_From @billti on November 1, 2015 6:10_
The API call document.getWordRangeAtPosition(position) appears to use its own definition of a word. For example, my tmLanguage defines attrib-name as a token/scope, yet getWordRangeAtPosition appears to break this into 2 words on the - character.
How can I get token ranges at a position based on my custom syntax? (And it would be really useful if I could get the scope name that goes along with it too).
_Copied from original issue: Microsoft/vscode-extensionbuilders#76_
_From @vilic on November 1, 2015 15:19_
:+1:
_From @egamma on November 2, 2015 8:16_
Exposing the scope names in the API is on the backlog, but will not make it into the November update.
_From @jrieken on November 2, 2015 18:16_
@billti despite the lack of access to scopes you can define your a custom word definition such that it will be picked up by document.getWordRangeAtPosition. You can register a ITokenTypeClassificationSupport which can contribute a regex to classify words.

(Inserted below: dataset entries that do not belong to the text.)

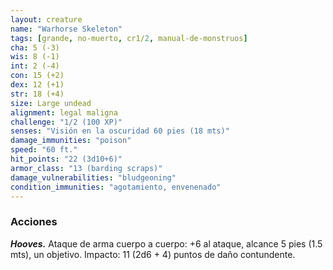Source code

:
 ```yaml
---
layout: creature
name: "Warhorse Skeleton"
tags: [grande, no-muerto, cr1/2, manual-de-monstruos]
cha: 5 (-3)
wis: 8 (-1)
int: 2 (-4)
con: 15 (+2)
dex: 12 (+1)
str: 18 (+4)
size: Large undead
alignment: legal maligna
challenge: "1/2 (100 XP)"
senses: "Visión en la oscuridad 60 pies (18 mts)"
damage_immunities: "poison"
speed: "60 ft."
hit_points: "22 (3d10+6)"
armor_class: "13 (barding scraps)"
damage_vulnerabilities: "bludgeoning"
condition_immunities: "agotamiento, envenenado"
---
```


### Acciones

***Hooves.*** Ataque de arma cuerpo a cuerpo: +6 al ataque, alcance 5 pies (1.5 mts), un objetivo. Impacto: 11 (2d6 + 4) puntos de daño contundente.
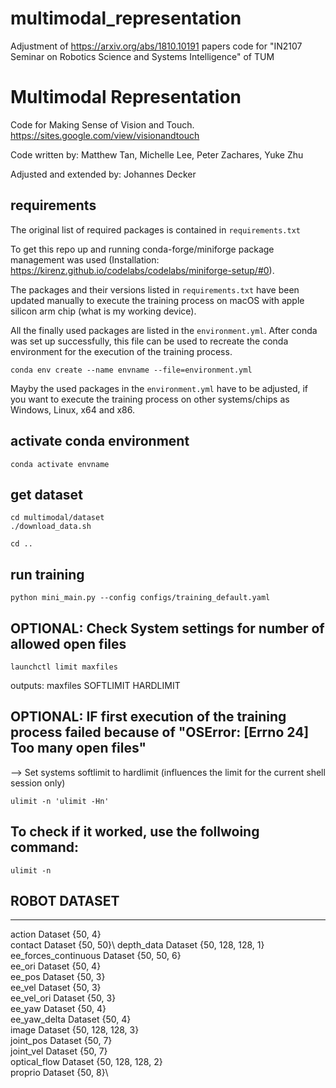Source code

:# multimodal_representation
Adjustment of https://arxiv.org/abs/1810.10191 papers code for "IN2107 Seminar on Robotics Science and Systems Intelligence" of TUM

# Multimodal Representation 

Code for Making Sense of Vision and Touch. 
https://sites.google.com/view/visionandtouch

Code written by: Matthew Tan, Michelle Lee, Peter Zachares, Yuke Zhu

Adjusted and extended by: Johannes Decker

## requirements
The original list of required packages is contained in `requirements.txt`

To get this repo up and running conda-forge/miniforge package management was used (Installation: https://kirenz.github.io/codelabs/codelabs/miniforge-setup/#0).

The packages and their versions listed in `requirements.txt` have been updated manually to execute the training process on macOS with apple silicon arm chip (what is my working device).

All the finally used packages are listed in the `environment.yml`. After conda was set up successfully, this file can be used to recreate the conda environment for the execution of the training process.

`conda env create --name envname --file=environment.yml`

Mayby the used packages in the `environment.yml` have to be adjusted, if you want to execute the training process on other systems/chips as Windows, Linux, x64 and x86.

## activate conda environment
`conda activate envname`

## get dataset
```
cd multimodal/dataset
./download_data.sh
```

`cd ..`

## run training
`python mini_main.py --config configs/training_default.yaml`

## OPTIONAL: Check System settings for number of allowed open files
`launchctl limit maxfiles`

outputs: maxfiles    SOFTLIMIT       HARDLIMIT

## OPTIONAL: IF first execution of the training process failed because of "OSError: [Errno 24] Too many open files"
--> Set systems softlimit to hardlimit (influences the limit for the current shell session only)

`ulimit -n 'ulimit -Hn'`

## To check if it worked, use the follwoing command:
`ulimit -n`

## ROBOT DATASET
----
action                   Dataset {50, 4}\
contact                  Dataset {50, 50}\ 
depth_data               Dataset {50, 128, 128, 1}\
ee_forces_continuous     Dataset {50, 50, 6}\
ee_ori                   Dataset {50, 4}\
ee_pos                   Dataset {50, 3}\
ee_vel                   Dataset {50, 3}\
ee_vel_ori               Dataset {50, 3}\
ee_yaw                   Dataset {50, 4}\
ee_yaw_delta             Dataset {50, 4}\
image                    Dataset {50, 128, 128, 3}\
joint_pos                Dataset {50, 7}\
joint_vel                Dataset {50, 7}\
optical_flow             Dataset {50, 128, 128, 2}\
proprio                  Dataset {50, 8}\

_From @billti on November 2, 2015 19:3_
Thanks @jrieken , I spotted that, and it may be a useful interim solution. But generally for now, if I want to know the classification accurately for a position in a CFG, seems I'll need to document.getText() and run my own parser over it - is that right?
_From @jrieken on November 3, 2015 9:59_
unfortunately yes
@egamma on November 2, 2015 8:16
Exposing the scope names in the API is on the backlog, but will not make it into the November update.
Is there any update on if/when we can expect a way to get the scopes at a position or offset?
@hoovercj all I can currently say is that this is still on the backlog, sorry.
@egamma Any progress on this? Is there any way I can contribute? :)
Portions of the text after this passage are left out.